Solved: Aggr - Where to place conditional set analysis - Qlik Community

Anonymous · ‎2016-01-27

I have an aggr calculation that is working for me:

avg(aggr(DPO,[Invoice ID]))

However, I want to add some additional criteria in here such as DataType= 'A' and FiscalPeriod='201502'.

I have experimented but I am not sure where to put the additional filtering statements.

Any help is appreciated.

Thank you,

- dave

swuehl · ‎2016-01-27

Try

=avg({<DateType = {A},FiscalPeriod={201502}>} aggr(Only({<DateType = {A},FiscalPeriod={201502}>}DPO),[Invoice ID]))

View solution in original post

swuehl · ‎2016-01-27

Try

=avg({<DateType = {A},FiscalPeriod={201502}>} aggr(Only({<DateType = {A},FiscalPeriod={201502}>}DPO),[Invoice ID]))

sunny_talwar · ‎2016-01-27

May be this:

=Avg({<DataType= {'A'}, FiscalPeriod={'201502'}>}Aggr(Only({<DataType= {'A'}, FiscalPeriod={'201502'}>}DPO), [Invoice ID]))

Oleg_Troyansky · ‎2016-01-27

Hi Dave,

this is something that every student at the Master Summit for Qlik learns from my lecture about AGGR and Set Analysis:

When AGGR and Set Analysis are used together in a nested aggregation, the Set Analysis condition needs to be placed in BOTH the outer and the inner aggregation functions, or else the condition may not work properly.

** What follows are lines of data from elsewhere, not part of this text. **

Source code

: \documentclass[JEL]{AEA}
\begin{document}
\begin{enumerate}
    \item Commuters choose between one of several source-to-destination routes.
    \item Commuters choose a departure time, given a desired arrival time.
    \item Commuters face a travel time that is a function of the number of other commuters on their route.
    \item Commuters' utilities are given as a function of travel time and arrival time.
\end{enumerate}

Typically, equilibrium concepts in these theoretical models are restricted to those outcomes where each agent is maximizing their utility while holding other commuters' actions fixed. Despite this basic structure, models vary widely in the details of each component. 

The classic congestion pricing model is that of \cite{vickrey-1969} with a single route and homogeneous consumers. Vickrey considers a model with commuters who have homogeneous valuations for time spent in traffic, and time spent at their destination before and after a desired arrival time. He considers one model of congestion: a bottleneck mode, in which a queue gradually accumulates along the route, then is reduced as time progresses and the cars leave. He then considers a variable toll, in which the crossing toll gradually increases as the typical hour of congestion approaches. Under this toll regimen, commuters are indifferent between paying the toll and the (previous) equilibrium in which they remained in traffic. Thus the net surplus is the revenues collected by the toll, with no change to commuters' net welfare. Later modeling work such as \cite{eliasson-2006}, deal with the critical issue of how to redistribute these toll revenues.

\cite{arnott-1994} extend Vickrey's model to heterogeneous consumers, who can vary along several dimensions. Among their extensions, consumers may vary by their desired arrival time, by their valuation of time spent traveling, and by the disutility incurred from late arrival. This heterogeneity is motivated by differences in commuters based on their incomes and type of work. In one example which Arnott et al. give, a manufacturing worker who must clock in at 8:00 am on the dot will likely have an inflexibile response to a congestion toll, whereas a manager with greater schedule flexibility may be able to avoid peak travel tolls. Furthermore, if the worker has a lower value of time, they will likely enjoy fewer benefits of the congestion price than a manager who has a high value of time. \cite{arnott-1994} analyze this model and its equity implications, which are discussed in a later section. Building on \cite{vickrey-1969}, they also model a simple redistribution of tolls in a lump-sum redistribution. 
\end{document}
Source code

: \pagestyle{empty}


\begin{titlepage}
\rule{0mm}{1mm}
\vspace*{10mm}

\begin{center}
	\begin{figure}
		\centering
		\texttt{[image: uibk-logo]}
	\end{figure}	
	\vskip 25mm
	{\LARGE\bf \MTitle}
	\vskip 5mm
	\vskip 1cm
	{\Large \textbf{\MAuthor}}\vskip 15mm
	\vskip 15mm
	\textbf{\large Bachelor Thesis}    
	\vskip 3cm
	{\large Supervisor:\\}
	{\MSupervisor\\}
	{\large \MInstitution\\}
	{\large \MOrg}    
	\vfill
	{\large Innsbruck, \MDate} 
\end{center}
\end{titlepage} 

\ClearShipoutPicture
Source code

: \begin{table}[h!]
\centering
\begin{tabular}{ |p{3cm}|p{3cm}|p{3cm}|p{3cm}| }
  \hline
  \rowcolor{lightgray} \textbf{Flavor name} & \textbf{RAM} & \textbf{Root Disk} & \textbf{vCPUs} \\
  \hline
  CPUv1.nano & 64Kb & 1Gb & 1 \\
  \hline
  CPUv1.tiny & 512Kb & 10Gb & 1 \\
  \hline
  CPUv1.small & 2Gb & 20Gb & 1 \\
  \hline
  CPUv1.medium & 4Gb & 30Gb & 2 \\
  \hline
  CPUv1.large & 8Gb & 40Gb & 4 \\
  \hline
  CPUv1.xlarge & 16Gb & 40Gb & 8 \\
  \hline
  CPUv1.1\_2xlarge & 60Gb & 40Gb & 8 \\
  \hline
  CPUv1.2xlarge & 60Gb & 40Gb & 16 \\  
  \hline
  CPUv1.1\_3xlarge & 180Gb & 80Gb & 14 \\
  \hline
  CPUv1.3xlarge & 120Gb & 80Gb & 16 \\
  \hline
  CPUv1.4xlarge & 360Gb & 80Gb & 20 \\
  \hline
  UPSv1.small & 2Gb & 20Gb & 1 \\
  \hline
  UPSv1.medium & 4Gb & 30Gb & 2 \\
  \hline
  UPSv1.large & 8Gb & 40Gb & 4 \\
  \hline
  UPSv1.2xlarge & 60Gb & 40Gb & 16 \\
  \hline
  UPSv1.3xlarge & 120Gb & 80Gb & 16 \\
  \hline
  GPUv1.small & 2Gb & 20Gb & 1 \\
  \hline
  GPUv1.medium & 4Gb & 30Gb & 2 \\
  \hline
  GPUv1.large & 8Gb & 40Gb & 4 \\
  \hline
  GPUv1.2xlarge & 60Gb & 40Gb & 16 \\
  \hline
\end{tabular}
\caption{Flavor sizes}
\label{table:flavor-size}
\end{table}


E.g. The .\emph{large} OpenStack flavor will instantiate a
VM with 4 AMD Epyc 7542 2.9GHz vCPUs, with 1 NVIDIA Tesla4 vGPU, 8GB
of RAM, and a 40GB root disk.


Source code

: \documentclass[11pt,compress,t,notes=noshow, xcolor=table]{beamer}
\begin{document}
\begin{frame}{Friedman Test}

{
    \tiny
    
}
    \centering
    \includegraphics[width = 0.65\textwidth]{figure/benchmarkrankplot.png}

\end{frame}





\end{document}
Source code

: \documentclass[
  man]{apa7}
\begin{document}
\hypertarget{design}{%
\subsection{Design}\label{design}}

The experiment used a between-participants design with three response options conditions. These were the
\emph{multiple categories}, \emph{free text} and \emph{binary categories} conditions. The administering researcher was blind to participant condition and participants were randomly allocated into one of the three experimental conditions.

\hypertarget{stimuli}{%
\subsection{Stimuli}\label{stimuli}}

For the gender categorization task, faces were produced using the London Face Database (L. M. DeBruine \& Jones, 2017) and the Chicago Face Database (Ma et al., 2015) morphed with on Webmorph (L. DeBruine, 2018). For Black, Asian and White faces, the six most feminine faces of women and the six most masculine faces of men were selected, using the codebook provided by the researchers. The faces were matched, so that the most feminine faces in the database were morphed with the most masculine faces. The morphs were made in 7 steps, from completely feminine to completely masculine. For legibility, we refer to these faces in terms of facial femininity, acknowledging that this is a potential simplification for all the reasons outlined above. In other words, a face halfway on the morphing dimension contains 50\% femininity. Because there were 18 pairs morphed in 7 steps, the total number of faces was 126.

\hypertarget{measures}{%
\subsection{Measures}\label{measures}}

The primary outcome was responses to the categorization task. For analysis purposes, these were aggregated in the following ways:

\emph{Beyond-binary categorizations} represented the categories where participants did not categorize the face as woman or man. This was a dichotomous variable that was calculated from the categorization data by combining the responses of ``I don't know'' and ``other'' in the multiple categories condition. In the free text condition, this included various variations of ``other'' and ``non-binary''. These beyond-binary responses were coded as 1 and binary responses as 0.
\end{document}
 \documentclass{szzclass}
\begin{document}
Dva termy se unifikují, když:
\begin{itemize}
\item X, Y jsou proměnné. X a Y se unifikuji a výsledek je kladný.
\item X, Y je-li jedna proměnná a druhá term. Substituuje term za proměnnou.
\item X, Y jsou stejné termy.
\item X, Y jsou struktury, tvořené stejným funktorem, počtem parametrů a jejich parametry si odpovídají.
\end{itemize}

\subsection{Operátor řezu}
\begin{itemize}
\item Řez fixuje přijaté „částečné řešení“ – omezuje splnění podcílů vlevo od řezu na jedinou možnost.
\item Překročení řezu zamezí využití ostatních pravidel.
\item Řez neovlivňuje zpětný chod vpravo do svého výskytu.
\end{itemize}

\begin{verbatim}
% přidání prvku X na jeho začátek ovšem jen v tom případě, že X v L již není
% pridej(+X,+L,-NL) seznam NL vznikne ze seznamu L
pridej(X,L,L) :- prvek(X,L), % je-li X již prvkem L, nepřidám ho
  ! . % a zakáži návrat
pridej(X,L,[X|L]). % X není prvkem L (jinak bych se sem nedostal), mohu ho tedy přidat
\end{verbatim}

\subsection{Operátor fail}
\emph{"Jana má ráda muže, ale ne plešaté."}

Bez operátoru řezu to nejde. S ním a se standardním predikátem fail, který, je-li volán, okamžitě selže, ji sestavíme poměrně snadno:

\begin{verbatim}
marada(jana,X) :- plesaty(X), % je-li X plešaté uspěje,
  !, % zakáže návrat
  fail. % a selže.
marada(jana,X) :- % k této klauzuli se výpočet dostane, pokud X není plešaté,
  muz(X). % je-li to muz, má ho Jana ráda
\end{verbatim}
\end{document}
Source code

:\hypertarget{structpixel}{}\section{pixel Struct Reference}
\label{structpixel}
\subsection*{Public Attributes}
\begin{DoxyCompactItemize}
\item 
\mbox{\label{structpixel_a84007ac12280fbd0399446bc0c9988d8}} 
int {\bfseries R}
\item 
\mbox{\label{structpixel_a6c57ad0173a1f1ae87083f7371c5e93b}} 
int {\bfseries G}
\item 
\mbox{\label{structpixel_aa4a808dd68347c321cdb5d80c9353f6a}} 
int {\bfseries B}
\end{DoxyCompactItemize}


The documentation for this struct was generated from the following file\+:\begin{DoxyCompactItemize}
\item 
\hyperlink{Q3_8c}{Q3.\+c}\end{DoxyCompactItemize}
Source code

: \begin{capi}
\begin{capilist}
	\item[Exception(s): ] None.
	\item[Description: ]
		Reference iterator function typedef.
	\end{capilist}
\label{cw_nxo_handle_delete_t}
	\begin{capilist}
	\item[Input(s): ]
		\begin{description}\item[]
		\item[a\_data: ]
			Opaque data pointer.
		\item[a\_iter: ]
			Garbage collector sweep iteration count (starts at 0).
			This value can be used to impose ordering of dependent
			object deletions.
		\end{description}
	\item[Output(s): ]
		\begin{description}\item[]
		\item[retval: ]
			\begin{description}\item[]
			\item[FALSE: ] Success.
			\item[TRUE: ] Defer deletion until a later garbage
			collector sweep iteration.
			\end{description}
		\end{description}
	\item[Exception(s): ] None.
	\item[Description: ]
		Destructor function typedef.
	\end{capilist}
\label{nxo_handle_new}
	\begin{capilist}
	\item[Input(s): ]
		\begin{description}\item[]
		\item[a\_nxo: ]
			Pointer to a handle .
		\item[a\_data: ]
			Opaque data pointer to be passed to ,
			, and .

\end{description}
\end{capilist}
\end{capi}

Your formula, however, doesn't look like a nested aggregation, and yet it is. When you don't specify any aggregation function in a place where it's expected (like within an AGGR, for example, the default aggregation ONLY() is presumed. So, your formula should really look like this:

avg(

aggr(

only(DPO)

,[Invoice ID])

)

Now, in this nested aggregation you should add your Set Analysis twice:

avg( {<DataType= {'A'} >}

aggr(

only( {<DataType= {'A'} >} DPO)

,[Invoice ID])

)

cheers,

Oleg Troyansky

Check out my new book QlikView Your Business

Oleg Troyansky
Call me for expert support, performance tuning, advanced training and more!

maxgro · ‎2016-01-27

see here, at point 3)

Pitfalls of the Aggr function

maybe (replace ??? with an aggregation, ie sum, min, max, ...)

avg({$ <DataType={A}, FiscalPeriod={201502}>} aggr({$ <DataType={A}, FiscalPeriod={201502}>} ???(DPO), [Invoice ID]))

rwunderlich · ‎2016-01-27

Others have given the syntax, but I might ask why use aggr() at all? Why not just

avg({<DateType = {'A'},FiscalPeriod={'201502'}>} DPO)

As I read the aggr() you posted, it would avg DPO values when there was only one DPO value for that [Invoive ID]. Is that what you wanted or is that the normal state of affairs?

-Rob

Anonymous · ‎2016-01-27

Rob -

My main data source is an invoice lines file. The DPO value is assigned at the invoice header level, so the relationship between invoice ID and DPO is 1 to 1. However, the relationship between invoice id and invoice lines is one to many. So when I was using the avg() without the aggr, my numbers were skewed as the DPO values were repeated depending on the number of lines on each invoice.

Therefore, I needed to make sure I was calculating the avg DPO value ONLY on distinct invoice IDs.

Oleg_Troyansky · ‎2016-01-27

Sounds like you could be better off with a weighted average calculation, rather than a simple average...

Oleg Troyansky
Call me for expert support, performance tuning, advanced training and more!

swuehl · ‎2016-01-27

My main data source is an invoice lines file. The DPO value is assigned at the invoice header level, so the relationship between invoice ID and DPO is 1 to 1. However, the relationship between invoice id and invoice lines is one to many. So when I was using the avg() without the aggr, my numbers were skewed as the DPO values were repeated depending on the number of lines on each invoice.

Therefore, I needed to make sure I was calculating the avg DPO value ONLY on distinct invoice IDs.

I am not sure I do understand this.

Avg(DPO) should be performed in the scope of the table where DPO is located, so not using duplicated values per invoice line.

In which context are you using this expression and / or are you using some modifications of the discussed expression?

Anonymous · ‎2016-01-27

Swuehl - An example is below:

INVOICE ID, DPO, LINE NUMBER

001,20,1

001,20,2

001,20,3

002,30,1

002,30,2

The avg(DPO) for above gives me 24

What I want is an average DPO based on DISTINCT INVOICE IDs, so the avg DPO should be 25 in this example.

The DPO value is a created field in my data model. There is not a separate table that lists INVOICE IDs and DPO with a 1 to 1 relationship.